著者のこうした観察は、抽象的思弁ではない。おびただしい図版が援用されている。大変な視覚資料である。しかしやはりただ見ていただけでは、こういう論述は出てこない。比較のポイントというものを冷静に用意しておかなくてはならない。ポイントは、外と内といってもいいし、全体と部分といってもいい。行為としては「切る」「切り開く」というその一点である。

興味深い指摘がいろいろある。たとえば、「刀を佩いての性行為において、ペニスと同じ向きを向くのは柄であって、剣先ではなかった」というような。春画においても、「内」はさらけ出されないということか。

十八世紀末以降、しかし日本も変わり始めるだろう。「旅行者は風景の解剖学者(アナトミスト)になる」と著者はいう。「蘭方医がどこでも切ろうとするように、江戸後期の旅はいろいろな所へ行った」と。風景と身体、地図と解剖図との重ね合わせの視点から出てくる指摘である。

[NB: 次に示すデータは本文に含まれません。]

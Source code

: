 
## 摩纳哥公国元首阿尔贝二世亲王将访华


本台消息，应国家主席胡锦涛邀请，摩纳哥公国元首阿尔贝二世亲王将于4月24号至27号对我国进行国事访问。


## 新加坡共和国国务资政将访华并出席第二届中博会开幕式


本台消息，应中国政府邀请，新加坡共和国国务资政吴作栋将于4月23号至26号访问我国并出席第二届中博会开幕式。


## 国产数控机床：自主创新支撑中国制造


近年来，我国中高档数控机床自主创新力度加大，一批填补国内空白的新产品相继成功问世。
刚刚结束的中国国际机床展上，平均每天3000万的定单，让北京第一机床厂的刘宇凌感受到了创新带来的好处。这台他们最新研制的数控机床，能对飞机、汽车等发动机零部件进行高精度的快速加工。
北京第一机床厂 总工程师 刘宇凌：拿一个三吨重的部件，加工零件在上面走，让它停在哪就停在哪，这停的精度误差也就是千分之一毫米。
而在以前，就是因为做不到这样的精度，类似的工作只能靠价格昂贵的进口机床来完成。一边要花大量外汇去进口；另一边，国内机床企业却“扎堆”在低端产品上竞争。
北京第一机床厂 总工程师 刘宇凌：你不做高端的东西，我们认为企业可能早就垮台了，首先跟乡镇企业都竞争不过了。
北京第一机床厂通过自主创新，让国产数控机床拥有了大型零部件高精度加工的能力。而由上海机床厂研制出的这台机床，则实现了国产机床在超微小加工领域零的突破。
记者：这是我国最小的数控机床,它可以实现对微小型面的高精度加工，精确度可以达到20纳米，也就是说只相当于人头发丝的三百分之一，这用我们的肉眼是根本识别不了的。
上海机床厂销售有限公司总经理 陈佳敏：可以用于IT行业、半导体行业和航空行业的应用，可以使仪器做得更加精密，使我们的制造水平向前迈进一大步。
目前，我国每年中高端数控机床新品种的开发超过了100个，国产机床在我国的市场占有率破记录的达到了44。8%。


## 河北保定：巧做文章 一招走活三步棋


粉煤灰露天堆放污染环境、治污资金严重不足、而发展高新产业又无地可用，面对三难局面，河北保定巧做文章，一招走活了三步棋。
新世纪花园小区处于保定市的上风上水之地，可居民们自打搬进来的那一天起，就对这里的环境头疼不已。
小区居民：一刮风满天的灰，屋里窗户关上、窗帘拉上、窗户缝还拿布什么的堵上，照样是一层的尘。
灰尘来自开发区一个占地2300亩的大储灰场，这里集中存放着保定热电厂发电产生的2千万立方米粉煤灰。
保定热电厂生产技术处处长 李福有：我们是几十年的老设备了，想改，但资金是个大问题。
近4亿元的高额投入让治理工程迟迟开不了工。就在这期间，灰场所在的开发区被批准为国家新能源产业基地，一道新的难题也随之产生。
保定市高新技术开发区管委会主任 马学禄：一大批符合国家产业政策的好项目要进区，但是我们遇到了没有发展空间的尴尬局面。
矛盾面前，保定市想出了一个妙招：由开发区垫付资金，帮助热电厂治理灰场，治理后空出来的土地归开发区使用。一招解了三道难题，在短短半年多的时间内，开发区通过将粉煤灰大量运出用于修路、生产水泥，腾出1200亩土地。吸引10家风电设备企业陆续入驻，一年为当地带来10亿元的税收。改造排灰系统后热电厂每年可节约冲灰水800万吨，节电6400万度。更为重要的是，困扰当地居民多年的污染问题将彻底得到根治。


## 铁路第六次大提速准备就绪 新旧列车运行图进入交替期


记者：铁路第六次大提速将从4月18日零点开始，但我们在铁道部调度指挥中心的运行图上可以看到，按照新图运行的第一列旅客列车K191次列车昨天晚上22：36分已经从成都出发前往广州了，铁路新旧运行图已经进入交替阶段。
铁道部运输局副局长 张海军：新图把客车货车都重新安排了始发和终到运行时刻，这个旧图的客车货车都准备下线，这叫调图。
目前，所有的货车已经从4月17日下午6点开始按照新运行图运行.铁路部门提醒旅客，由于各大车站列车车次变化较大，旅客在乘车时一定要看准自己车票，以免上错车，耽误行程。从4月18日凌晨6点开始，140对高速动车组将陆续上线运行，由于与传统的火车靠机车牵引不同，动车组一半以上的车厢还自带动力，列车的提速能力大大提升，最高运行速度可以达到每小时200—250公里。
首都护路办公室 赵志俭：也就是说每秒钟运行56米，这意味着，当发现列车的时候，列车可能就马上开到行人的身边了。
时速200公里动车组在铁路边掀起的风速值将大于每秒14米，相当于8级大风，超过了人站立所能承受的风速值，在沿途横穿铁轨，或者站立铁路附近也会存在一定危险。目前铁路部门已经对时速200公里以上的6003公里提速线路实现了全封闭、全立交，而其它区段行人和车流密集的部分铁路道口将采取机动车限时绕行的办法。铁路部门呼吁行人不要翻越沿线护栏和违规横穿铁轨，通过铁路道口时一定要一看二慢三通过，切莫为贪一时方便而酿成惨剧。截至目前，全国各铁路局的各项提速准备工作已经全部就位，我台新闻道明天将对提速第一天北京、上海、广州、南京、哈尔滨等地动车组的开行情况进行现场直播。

だが、本書において蘭学以降の、『解体新書』以降の問題についての記述は少ない。オランダと日本の比較対照に焦点が絞られているからだが、著者は結論的にこう書いている。「開くことの知は日本では大きな力とはならなかった。……オランダでは内部に向かう凝視が必ずやリアリティに向かう眼差しであったのに比して、日本ではそれはせいぜい何か一時的な状態をあばき見せることにすぎず、内部を見るといっても究極の真理ではなく、内部のもう一枚の積層を見ているだけという、ラッキョウの皮むき的な感覚が強かった」と。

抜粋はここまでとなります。